> **EXERCISE OBJECTIVE**
All lines in the records that carry the string "werden" are to be shown.

[Document images with source code]
++++++++++++++++++++
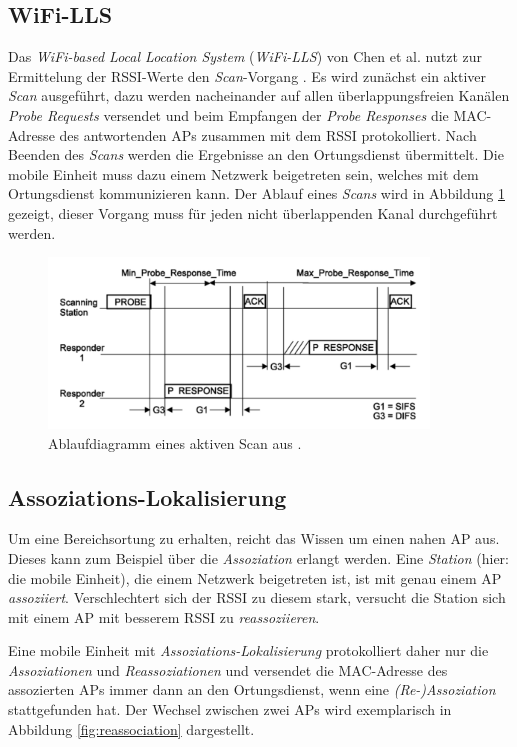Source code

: \subsection{WiFi-LLS}
Das \emph{WiFi-based Local Location System} (\emph{WiFi-LLS}) von Chen et al. nutzt zur Ermittelung der RSSI-Werte den \emph{Scan}-Vorgang \cite{chen2007design}.
Es wird zunächst ein aktiver \emph{Scan} ausgeführt, dazu werden nacheinander auf allen überlappungsfreien Kanälen \emph{Probe Requests} versendet und beim Empfangen der \emph{Probe Responses} die MAC-Adresse des antwortenden APs zusammen mit dem RSSI protokolliert.
Nach Beenden des \emph{Scans} werden die Ergebnisse an den Ortungsdienst übermittelt. 
Die mobile Einheit muss dazu einem Netzwerk beigetreten sein, welches mit dem Ortungsdienst kommunizieren kann.
Der Ablauf eines \emph{Scans} wird in Abbildung \ref{fig:activescan} gezeigt, dieser Vorgang muss für jeden nicht überlappenden Kanal durchgeführt werden.

\begin{figure}[h]
  \centering
	\includegraphics[width=0.9\textwidth]{images/activescan.png}
  \caption{Ablaufdiagramm eines aktiven Scan aus \cite{ieee2012active}.}
  \label{fig:activescan}
\end{figure}

\subsection{Assoziations-Lokalisierung}
Um eine Bereichsortung zu erhalten, reicht das Wissen um einen nahen AP aus.
Dieses kann zum Beispiel über die \emph{Assoziation} erlangt werden.
Eine \emph{Station} (hier: die mobile Einheit), die einem Netzwerk beigetreten ist, ist mit genau einem AP \emph{assoziiert}. 
Verschlechtert sich der RSSI zu diesem stark, versucht die Station sich mit einem AP mit besserem RSSI zu \emph{reassoziieren}.

Eine mobile Einheit mit \emph{Assoziations-Lokalisierung} protokolliert daher nur die \emph{Assoziationen} und \emph{Reassoziationen} und versendet die MAC-Adresse des assozierten APs immer dann an den Ortungsdienst, wenn eine \emph{(Re-)Assoziation} stattgefunden hat.
Der Wechsel zwischen zwei APs wird exemplarisch in Abbildung \ref{fig:reassociation} dargestellt.

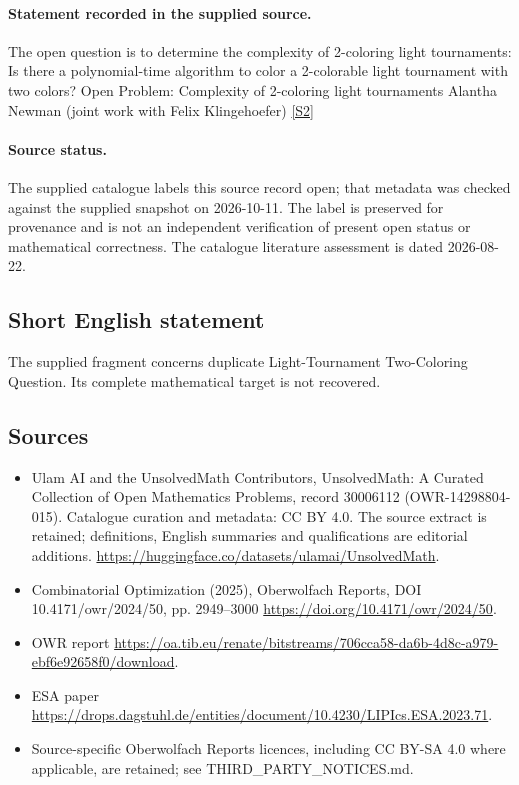 \documentclass[11pt]{article}
\newcommand{\sref}[2]{\hyperlink{source:#1:#2}{[S#2]}}
\begin{document}
\paragraph{Statement recorded in the supplied source.}
The open question is to determine the complexity of 2-coloring light tournaments: Is there a polynomial-time algorithm to color a 2-colorable light tournament with two colors? Open Problem: Complexity of 2-coloring light tournaments Alantha Newman (joint work with Felix Klingehoefer) \sref{30006112}{2}
\paragraph{Source status.}
The supplied catalogue labels this source record open; that metadata was checked against the supplied snapshot on 2026-10-11. The label is preserved for provenance and is not an independent verification of present open status or mathematical correctness. The catalogue literature assessment is dated 2026-08-22.
\subsection{Short English statement}
The supplied fragment concerns duplicate Light-Tournament Two-Coloring Question. Its complete mathematical target is not recovered.
\subsection{Sources}
\begin{itemize}
\item[\hypertarget{source:30006112:1}{S1}] Ulam AI and the UnsolvedMath Contributors, UnsolvedMath: A Curated Collection of Open Mathematics Problems, record 30006112 (OWR-14298804-015). Catalogue curation and metadata: CC BY 4.0. The source extract is retained; definitions, English summaries and qualifications are editorial additions.
\url{https://huggingface.co/datasets/ulamai/UnsolvedMath}.
\item[\hypertarget{source:30006112:2}{S2}] Combinatorial Optimization (2025), Oberwolfach Reports, DOI 10.4171/owr/2024/50, pp. 2949--3000
\url{https://doi.org/10.4171/owr/2024/50}.
\item[\hypertarget{source:30006112:3}{S3}] OWR report
\url{https://oa.tib.eu/renate/bitstreams/706cca58-da6b-4d8c-a979-ebf6e92658f0/download}.
\item[\hypertarget{source:30006112:4}{S4}] ESA paper
\url{https://drops.dagstuhl.de/entities/document/10.4230/LIPIcs.ESA.2023.71}.
\item Source-specific Oberwolfach Reports licences, including CC BY-SA 4.0 where applicable, are retained; see THIRD\_PARTY\_NOTICES.md.
\end{itemize}
\end{document}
++++++++++++++++++++
> **WRITTEN SOLUTION**
Es wird zunächst ein aktiver \emph{Scan} ausgeführt, dazu werden nacheinander auf allen überlappungsfreien Kanälen \emph{Probe Requests} versendet und beim Empfangen der \emph{Probe Responses} die MAC-Adresse des antwortenden APs zusammen mit dem RSSI protokolliert.
Nach Beenden des \emph{Scans} werden die Ergebnisse an den Ortungsdienst übermittelt. 
Der Ablauf eines \emph{Scans} wird in Abbildung \ref{fig:activescan} gezeigt, dieser Vorgang muss für jeden nicht überlappenden Kanal durchgeführt werden.
Dieses kann zum Beispiel über die \emph{Assoziation} erlangt werden.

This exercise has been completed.